Scams on fake websites
Scammers create a fake page, almost identical to a real online store, advertising products with value far below the market price to attract shoppers. Victims buy items and pay by transfers or bank slips, whose amounts are credited to the scammers' account, or they enter the data on the credit or debit card that is used for fraudulent purchases.
How to avoid:
- Do market research comparing prices. Be wary if the value is too low.
- Locate the browser lock: a secure website features a padlock design next to the URL (website address). By clicking on the icon, the security certificate should be displayed.
- Do not click on links that lead readily to shopping sites. Type the website address into the browser. Links can lead to fake websites or websites that contain malware (viruses capable of copying sensitive data).

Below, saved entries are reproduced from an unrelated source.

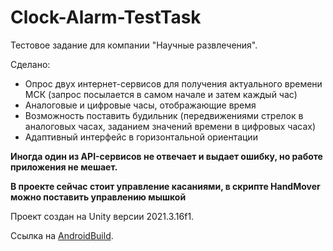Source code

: # Clock-Alarm-TestTask

Тестовое задание для компании "Научные развлечения".

Сделано:
- Опрос двух интернет-сервисов для получения актуального времени МСК (запрос посылается в самом начале и затем каждый час)
- Аналоговые и цифровые часы, отображающие время
- Возможность поставить будильник (передвижениями стрелок в аналоговых часах, заданием значений времени в цифровых часах)
- Адаптивный интерфейс в горизонтальной ориентации

**Иногда один из API-сервисов не отвечает и выдает ошибку, но работе приложения не мешает.**

**В проекте сейчас стоит управление касаниями, в скрипте HandMover можно поставить управлению мышкой**

Проект создан на Unity версии 2021.3.16f1. 

Ссылка на [AndroidBuild](https://drive.google.com/file/d/1oeJ-IMkgXLdYetq0bXqS-gN2Yiiho1PM/view?usp=sharing).
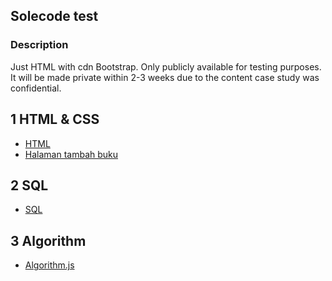 ## Solecode test

### Description
Just HTML with cdn Bootstrap. Only publicly available for testing purposes. It will be made private within 2-3 weeks due to the content case study was confidential.

<!-- make text clickable to file algorithm.js -->
## 1 HTML & CSS
- [HTML](/src/index.html)
- [Halaman tambah buku](/src/add-books.html)

## 2 SQL
- [SQL](sql.sql)

## 3 Algorithm
- [Algorithm.js](algorithm.js)
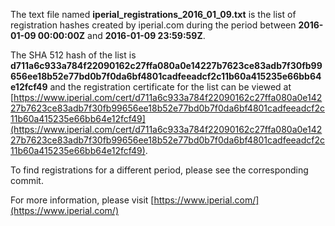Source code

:The text file named **iperial_registrations_2016_01_09.txt** is the list of registration hashes created by iperial.com during the period between **2016-01-09 00:00:00Z** and **2016-01-09 23:59:59Z**.

The SHA 512 hash of the list is **d711a6c933a784f22090162c27ffa080a0e14227b7623ce83adb7f30fb99656ee18b52e77bd0b7f0da6bf4801cadfeeadcf2c11b60a415235e66bb64e12fcf49** and the registration certificate for the list can be viewed at [https://www.iperial.com/cert/d711a6c933a784f22090162c27ffa080a0e14227b7623ce83adb7f30fb99656ee18b52e77bd0b7f0da6bf4801cadfeeadcf2c11b60a415235e66bb64e12fcf49](https://www.iperial.com/cert/d711a6c933a784f22090162c27ffa080a0e14227b7623ce83adb7f30fb99656ee18b52e77bd0b7f0da6bf4801cadfeeadcf2c11b60a415235e66bb64e12fcf49).

To find registrations for a different period, please see the corresponding commit.

For more information, please visit [https://www.iperial.com/](https://www.iperial.com/)
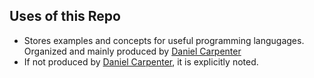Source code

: ## Uses of this Repo
* Stores examples and concepts for useful programming langugages. Organized and mainly produced by [Daniel Carpenter](https://github.com/Daniel-Carpenter)
* If not produced by [Daniel Carpenter](https://github.com/Daniel-Carpenter), it is explicitly noted.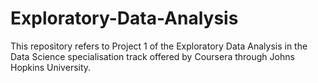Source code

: Exploratory-Data-Analysis
=========================

This repository refers to Project 1 of the Exploratory Data Analysis in the Data Science specialisation track offered by Coursera through Johns Hopkins University.
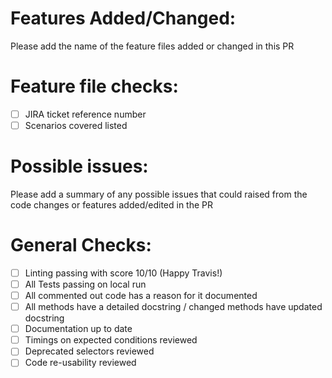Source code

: # Features Added/Changed:
Please add the name of the feature files added or changed in this PR

# Feature file checks:
- [ ] JIRA ticket reference number
- [ ] Scenarios covered listed

# Possible issues:
Please add a summary of any possible issues that could raised from the code changes or features added/edited in the PR


# General Checks:
- [ ] Linting passing with score 10/10 (Happy Travis!)
- [ ] All Tests passing on local run
- [ ] All commented out code has a reason for it documented
- [ ] All methods have a detailed docstring / changed methods have updated docstring
- [ ] Documentation up to date
- [ ] Timings on expected conditions reviewed
- [ ] Deprecated selectors reviewed
- [ ] Code re-usability reviewed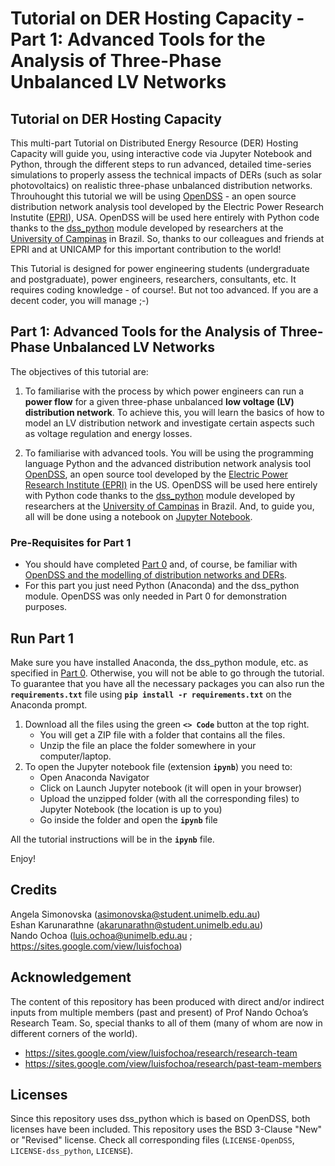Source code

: # Tutorial on DER Hosting Capacity - Part 1: Advanced Tools for the Analysis of Three-Phase Unbalanced LV Networks

## Tutorial on DER Hosting Capacity

This multi-part Tutorial on Distributed Energy Resource (DER) Hosting Capacity will guide you, using interactive code via Jupyter Notebook and Python, through the different steps to run advanced, detailed time-series simulations to properly assess the technical impacts of DERs (such as solar photovoltaics) on realistic three-phase unbalanced distribution networks. Throuhought this tutorial we will be using [OpenDSS](https://sourceforge.net/projects/electricdss/) - an open source distribution network analysis tool developed by the Electric Power Research Instutite ([EPRI](https://www.epri.com/)), USA. OpenDSS will be used here entirely with Python code thanks to the [dss_python](https://github.com/dss-extensions/dss_python) module developed by researchers at the [University of Campinas](https://www.unicamp.br/unicamp/) in Brazil. So, thanks to our colleagues and friends at EPRI and at UNICAMP for this important contribution to the world! 

This Tutorial is designed for power engineering students (undergraduate and postgraduate), power engineers, researchers, consultants, etc. It requires coding knowledge - of course!. But not too advanced. If you are a decent coder, you will manage ;-)

## Part 1: Advanced Tools for the Analysis of Three-Phase Unbalanced LV Networks

The objectives of this tutorial are:
1. To familiarise with the process by which power engineers can run a **power flow** for a given three-phase unbalanced **low voltage (LV) distribution network**. To achieve this, you will learn the basics of how to model an LV distribution network and investigate certain aspects such as voltage regulation and energy losses.

2. To familiarise with advanced tools. You will be using the programming language Python and the advanced distribution network analysis tool [OpenDSS](https://www.epri.com/pages/sa/opendss), an open source tool developed by the [Electric Power Research Institute (EPRI)](https://www.epri.com) in the US. OpenDSS will be used here entirely with Python code thanks to the [dss_python](https://github.com/dss-extensions/dss_python) module developed by researchers at the [University of Campinas](https://www.unicamp.br/unicamp/) in Brazil. And, to guide you, all will be done using a notebook on [Jupyter Notebook](https://jupyter.org/).

### Pre-Requisites for Part 1
- You should have completed [Part 0](https://github.com/Team-Nando/Tutorial-DERHostingCapacity-0-dss_python) and, of course, be familiar with [OpenDSS and the modelling of distribution networks and DERs](https://sites.google.com/view/luisfochoa/research-tools/opendss-training-material).
- For this part you just need Python (Anaconda) and the dss_python module. OpenDSS was only needed in Part 0 for demonstration purposes.

## Run Part 1
Make sure you have installed Anaconda, the dss_python module, etc. as specified in [Part 0](https://github.com/Team-Nando/Tutorial-DERHostingCapacity-0-dss_python). Otherwise, you will not be able to go through the tutorial. To guarantee that you have all the necessary packages you can also run the  **`requirements.txt`** file using  **`pip install -r requirements.txt`** on the Anaconda prompt.

1. Download all the files using the green **`<> Code`** button at the top right.
   - You will get a ZIP file with a folder that contains all the files.
   - Unzip the file an place the folder somewhere in your computer/laptop.
3. To open the Jupyter notebook file (extension **`ipynb`**) you need to:
   - Open Anaconda Navigator
   - Click on Launch Jupyter notebook (it will open in your browser)
   - Upload the unzipped folder (with all the corresponding files) to Jupyter Notebook (the location is up to you)
   - Go inside the folder and open the **`ipynb`** file

All the tutorial instructions will be in the **`ipynb`** file.

Enjoy!

## Credits

Angela Simonovska (asimonovska@student.unimelb.edu.au)  
Eshan Karunarathne (akarunarathn@student.unimelb.edu.au)  
Nando Ochoa (luis.ochoa@unimelb.edu.au ; https://sites.google.com/view/luisfochoa)

## Acknowledgement

The content of this repository has been produced with direct and/or indirect inputs from multiple members (past and present) of Prof Nando Ochoa’s Research Team. So, special thanks to all of them (many of whom are now in different corners of the world).

* https://sites.google.com/view/luisfochoa/research/research-team
* https://sites.google.com/view/luisfochoa/research/past-team-members

## Licenses

Since this repository uses dss_python which is based on OpenDSS, both licenses have been included. This repository uses the BSD 3-Clause "New" or "Revised" license. Check all corresponding files (`LICENSE-OpenDSS`, `LICENSE-dss_python`, `LICENSE`).

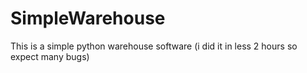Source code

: # SimpleWarehouse
This is a simple python warehouse software (i did it in less 2 hours so expect many bugs)
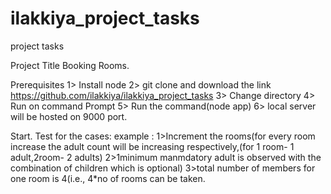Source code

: # ilakkiya_project_tasks
project tasks


Project Title
Booking Rooms.

Prerequisites
1> Install node
2> git clone and download the link https://github.com/ilakkiya/ilakkiya_project_tasks
3> Change directory
4> Run on command Prompt
5> Run the command(node app)
6> local server will be hosted on 9000 port.

Start.
Test for the cases:
example :
1>Increment the rooms(for every room increase the adult count will be increasing respectively,(for 1 room- 1 adult,2room- 2 adults)
2>1minimum manmdatory adult is observed with the combination of children which is optional)
3>total number of members for one room is 4(i.e., 4*no of rooms can be taken.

- When intending to purchase a vehicle through a virtual auction, check the possibility of going to the company's yard and analyzing it in person. Logically, every virtual auction company should have a yard where vehicles are stored.
Fake courier coup
If you receive a call saying that there are suspicious transactions on your card and that a courier will be sent to collect it, do not pass on any information (especially your password) and hang up immediately. Remember that no financial institution has this practice.
How to avoid:
- Never give your card to another person. No financial institution collects cards.
- Always cut the chip from the card when disposing of it.
- Never enter your password on links received via text message or WhatsApp.
- If you receive this type of contact, hang up and inform your cooperative.